Saved entries
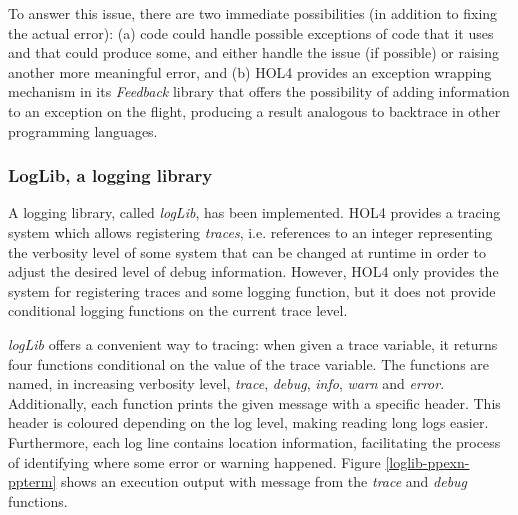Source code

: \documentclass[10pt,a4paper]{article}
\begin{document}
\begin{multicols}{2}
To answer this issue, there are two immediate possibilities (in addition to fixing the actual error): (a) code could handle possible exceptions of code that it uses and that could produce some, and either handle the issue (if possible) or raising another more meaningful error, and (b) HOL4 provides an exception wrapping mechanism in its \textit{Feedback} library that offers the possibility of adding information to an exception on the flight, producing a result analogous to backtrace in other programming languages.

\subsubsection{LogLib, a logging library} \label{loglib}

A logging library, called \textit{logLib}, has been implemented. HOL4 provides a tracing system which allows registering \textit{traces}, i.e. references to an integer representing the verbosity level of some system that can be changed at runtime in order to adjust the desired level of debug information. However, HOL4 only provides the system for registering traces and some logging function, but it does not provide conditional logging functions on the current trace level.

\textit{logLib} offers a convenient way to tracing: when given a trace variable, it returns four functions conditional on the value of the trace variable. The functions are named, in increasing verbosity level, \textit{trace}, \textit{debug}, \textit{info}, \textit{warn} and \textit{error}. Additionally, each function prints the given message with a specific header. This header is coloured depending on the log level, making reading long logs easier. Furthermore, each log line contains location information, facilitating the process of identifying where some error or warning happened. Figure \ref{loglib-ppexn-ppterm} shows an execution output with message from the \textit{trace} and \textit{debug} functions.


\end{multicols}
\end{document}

...

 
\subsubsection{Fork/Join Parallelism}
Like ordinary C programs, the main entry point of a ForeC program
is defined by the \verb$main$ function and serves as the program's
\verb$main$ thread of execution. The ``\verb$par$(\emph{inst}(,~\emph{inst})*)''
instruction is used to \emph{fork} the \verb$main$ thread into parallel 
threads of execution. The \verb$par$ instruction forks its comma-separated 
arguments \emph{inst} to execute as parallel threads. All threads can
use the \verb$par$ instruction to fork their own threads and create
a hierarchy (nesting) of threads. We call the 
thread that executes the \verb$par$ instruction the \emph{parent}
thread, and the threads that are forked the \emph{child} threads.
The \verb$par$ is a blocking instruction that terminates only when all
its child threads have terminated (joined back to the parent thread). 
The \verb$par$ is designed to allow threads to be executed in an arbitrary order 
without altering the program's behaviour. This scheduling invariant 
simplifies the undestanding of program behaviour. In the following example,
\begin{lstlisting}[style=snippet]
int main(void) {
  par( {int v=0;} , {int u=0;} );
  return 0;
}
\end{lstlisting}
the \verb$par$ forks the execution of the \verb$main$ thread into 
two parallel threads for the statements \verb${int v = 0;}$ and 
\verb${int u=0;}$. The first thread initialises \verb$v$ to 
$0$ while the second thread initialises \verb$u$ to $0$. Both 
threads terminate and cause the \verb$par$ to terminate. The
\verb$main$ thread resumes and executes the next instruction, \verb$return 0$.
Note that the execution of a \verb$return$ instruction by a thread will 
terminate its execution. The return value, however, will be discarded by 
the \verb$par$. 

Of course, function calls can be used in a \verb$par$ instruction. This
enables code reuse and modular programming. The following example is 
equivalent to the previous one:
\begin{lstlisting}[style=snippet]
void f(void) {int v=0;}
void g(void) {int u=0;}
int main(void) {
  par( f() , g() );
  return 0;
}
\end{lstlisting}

### Prompt
Reproduce exactly the entries above, limited to the lines from the one with "thread, and the" through the one with "The \verb$par$ is designed", both included.

### Final answer
thread, and the threads that are forked the \emph{child} threads.
The \verb$par$ is a blocking instruction that terminates only when all
its child threads have terminated (joined back to the parent thread). 
The \verb$par$ is designed to allow threads to be executed in an arbitrary order 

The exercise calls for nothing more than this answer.